__Collected data entries__.
--------------------------------

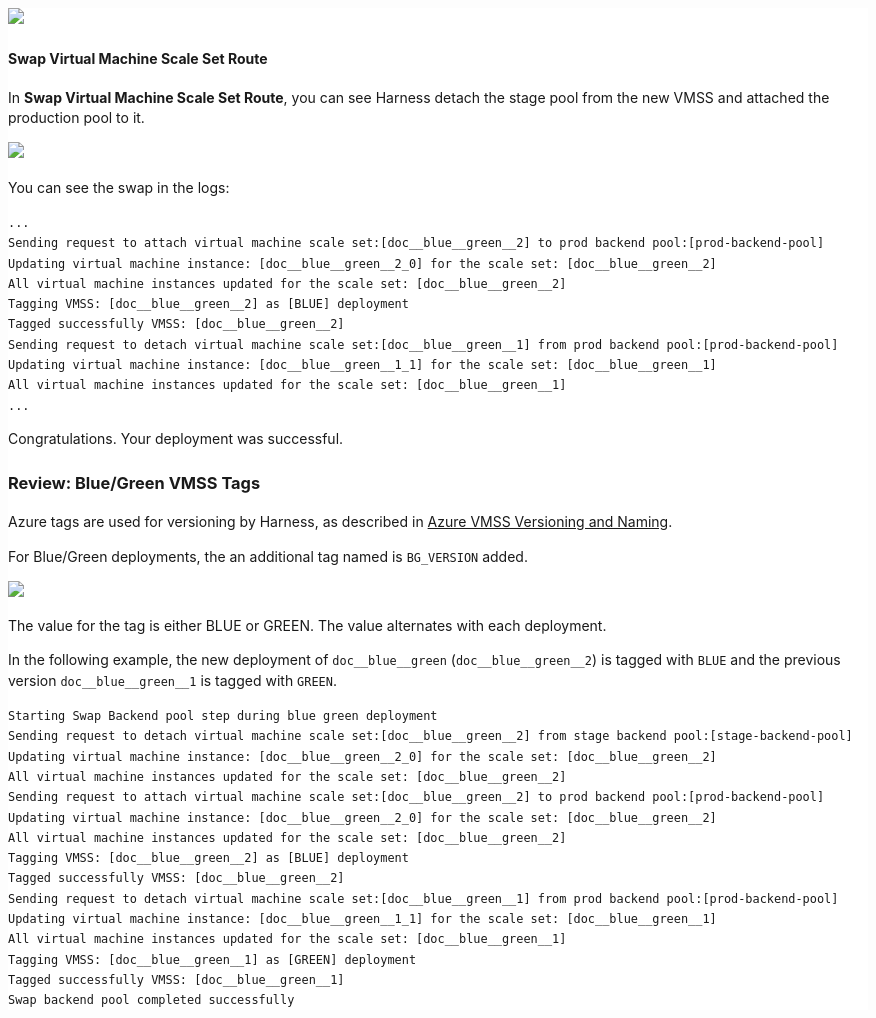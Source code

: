 ![](./static/create-an-azure-vmss-blue-green-deployment-07.png)

#### Swap Virtual Machine Scale Set Route

In **Swap Virtual Machine Scale Set Route**, you can see Harness detach the stage pool from the new VMSS and attached the production pool to it.

![](./static/create-an-azure-vmss-blue-green-deployment-08.png)

You can see the swap in the logs:


```
...  
Sending request to attach virtual machine scale set:[doc__blue__green__2] to prod backend pool:[prod-backend-pool]  
Updating virtual machine instance: [doc__blue__green__2_0] for the scale set: [doc__blue__green__2]  
All virtual machine instances updated for the scale set: [doc__blue__green__2]  
Tagging VMSS: [doc__blue__green__2] as [BLUE] deployment  
Tagged successfully VMSS: [doc__blue__green__2]  
Sending request to detach virtual machine scale set:[doc__blue__green__1] from prod backend pool:[prod-backend-pool]  
Updating virtual machine instance: [doc__blue__green__1_1] for the scale set: [doc__blue__green__1]  
All virtual machine instances updated for the scale set: [doc__blue__green__1]  
...
```
Congratulations. Your deployment was successful.

### Review: Blue/Green VMSS Tags

Azure tags are used for versioning by Harness, as described in [Azure VMSS Versioning and Naming](azure-vmss-versioning-and-naming.md).

For Blue/Green deployments, the an additional tag named is `BG_VERSION` added.

![](./static/create-an-azure-vmss-blue-green-deployment-09.png)

The value for the tag is either BLUE or GREEN. The value alternates with each deployment.

In the following example, the new deployment of `doc__blue__green` (`doc__blue__green__2`) is tagged with `BLUE` and the previous version `doc__blue__green__1` is tagged with `GREEN`.


```
Starting Swap Backend pool step during blue green deployment  
Sending request to detach virtual machine scale set:[doc__blue__green__2] from stage backend pool:[stage-backend-pool]  
Updating virtual machine instance: [doc__blue__green__2_0] for the scale set: [doc__blue__green__2]  
All virtual machine instances updated for the scale set: [doc__blue__green__2]  
Sending request to attach virtual machine scale set:[doc__blue__green__2] to prod backend pool:[prod-backend-pool]  
Updating virtual machine instance: [doc__blue__green__2_0] for the scale set: [doc__blue__green__2]  
All virtual machine instances updated for the scale set: [doc__blue__green__2]  
Tagging VMSS: [doc__blue__green__2] as [BLUE] deployment  
Tagged successfully VMSS: [doc__blue__green__2]  
Sending request to detach virtual machine scale set:[doc__blue__green__1] from prod backend pool:[prod-backend-pool]  
Updating virtual machine instance: [doc__blue__green__1_1] for the scale set: [doc__blue__green__1]  
All virtual machine instances updated for the scale set: [doc__blue__green__1]  
Tagging VMSS: [doc__blue__green__1] as [GREEN] deployment  
Tagged successfully VMSS: [doc__blue__green__1]  
Swap backend pool completed successfully
```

--------------------------------

Each line above with the word "from" needs to be copied.

In **Swap Virtual Machine Scale Set Route**, you can see Harness detach the stage pool from the new VMSS and attached the production pool to it.
Sending request to detach virtual machine scale set:[doc__blue__green__1] from prod backend pool:[prod-backend-pool]  
Sending request to detach virtual machine scale set:[doc__blue__green__2] from stage backend pool:[stage-backend-pool]  
Sending request to detach virtual machine scale set:[doc__blue__green__1] from prod backend pool:[prod-backend-pool]  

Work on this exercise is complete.